Da quell’estate, sono qui.

Da subito il mio incarico è stato quello di fare le paghe: non avevo la minima idea di che cosa dovessi fare. Inizio con cose semplici, ma con il tempo acquisisco competenza e capacità.
Ora è un mondo che mi affascina: penso al mio lavoro come a prendersi cura della persona che sta nascosta tra quelle righe. È lì, basta saper leggere: i numeri parlano, raccontano, non sono mai muti.  

Non so, forse una parte di me aveva capito fin da piccola quale fosse la mia vocazione: amavo giocare con la calcolatrice, mettere in fila, calcolare, ordinare i numeri. Appagava già da allora il mio lato razionale. Da grande quei numeri hanno cominciato a parlarmi di famiglie, progetti, fragilità, umanità.  

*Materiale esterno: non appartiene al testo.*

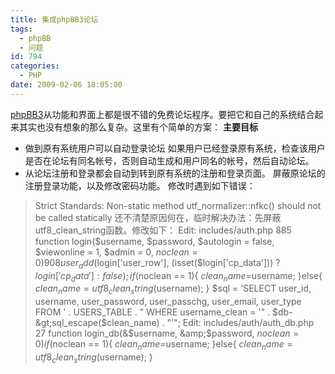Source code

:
 ```yaml
---
title: 集成phpBB3论坛
tags:
  - phpBB
  - 问题
id: 794
categories:
  - PHP
date: 2009-02-06 18:05:00
---
```


[phpBB3](http://www.phpbb.com/downloads)从功能和界面上都是很不错的免费论坛程序。要把它和自己的系统结合起来其实也没有想象的那么复杂。这里有个简单的方案：
<span style="font-weight: bold;">主要目标</span>

*   做到原有系统用户可以自动登录论坛
如果用户已经登录原有系统，检查该用户是否在论坛有同名帐号，否则自动生成和用户同名的帐号，然后自动论坛。
*   从论坛注册和登录都会自动到转到原有系统的注册和登录页面。
屏蔽原论坛的注册登录功能，以及修改密码功能。
修改时遇到如下错误：
> Strict Standards: Non-static method utf_normalizer::nfkc() should not be called statically
还不清楚原因何在，临时解决办法：先屏蔽utf8_clean_string函数。修改如下：
> Edit: includes/auth.php
> 885 function login($username, $password, $autologin = false, $viewonline = 1, $admin = 0, $noclean = 0)
> 908 user_add($login['user_row'], (isset($login['cp_data'])) ? $login['cp_data'] : false);
> if($noclean == 1){
> $clean_name=$username;
> }else{
> $clean_name=utf8_clean_string($username);
> }
> $sql = 'SELECT user_id, username, user_password, user_passchg, user_email, user_type
> FROM ' . USERS_TABLE . "
> WHERE username_clean = '" . $db-&gt;sql_escape($clean_name) . "'";
> Edit: includes/auth/auth_db.php
> 27 function login_db(&amp;$username, &amp;$password, $noclean=0)
> if($noclean == 1){
> $clean_name=$username;
> }else{
> $clean_name=utf8_clean_string($username);
> }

Chi non è del settore, fa fatica a districarsi tra leggi, norme, tasse, contributi: per me è come prenderli per mano e fare un pezzo del viaggio insieme. Ci sono aziende con cui parlo da trent'anni: è impossibile non lasciarsi coinvolgere, pur volendolo. Ma io non lo voglio.

Al lavoro ci passiamo la maggior parte della nostra vita e non mi sono mai resa impermeabile alle relazioni, né con i clienti e tantomeno con le colleghe.

Mi piace paragonarmi a una noce: un guscio duro con dentro un gheriglio da custodire. Una gran ricchezza, quella fragilità da proteggere: è vero che forse sento con più nitidezza la sofferenza che capita, ma di contro sono consapevole di saper vivere e condividere emozioni forti con chi mi è accanto. E qui, ho avuto la fortuna di incontrare un gruppo molto unito, con cui ci frequentiamo anche dopo il lavoro: aperitivi, cene di famiglia, vacanze.

31 anni sono tantissimi: il lavoro è stato il contenitore delle nostre vite.

Ero poco più di una bambina quando sono entrata, e poi la vita accade: perdite, amori finiti, la gioia dei viaggi con le amiche, il ballo, l’incontro giusto e poi 13 anni fa, Nicola. La cosa più bella per me è baciare mio figlio: come questa mattina, al risveglio, sul letto insieme. Il mio corpo si rilassa, trova la sua quiete.

Sì, sono una donna fortunata, lo dico piano per non sembrare sfacciata.

Mi guardo indietro e vedo la ragazzina di un tempo: quanta vita per arrivare sin qui e quanta ancora ce ne sarà, almeno lo spero. In ogni caso, non posso che essere grata per tutta l’umanità che in questo viaggio mi è stata accanto.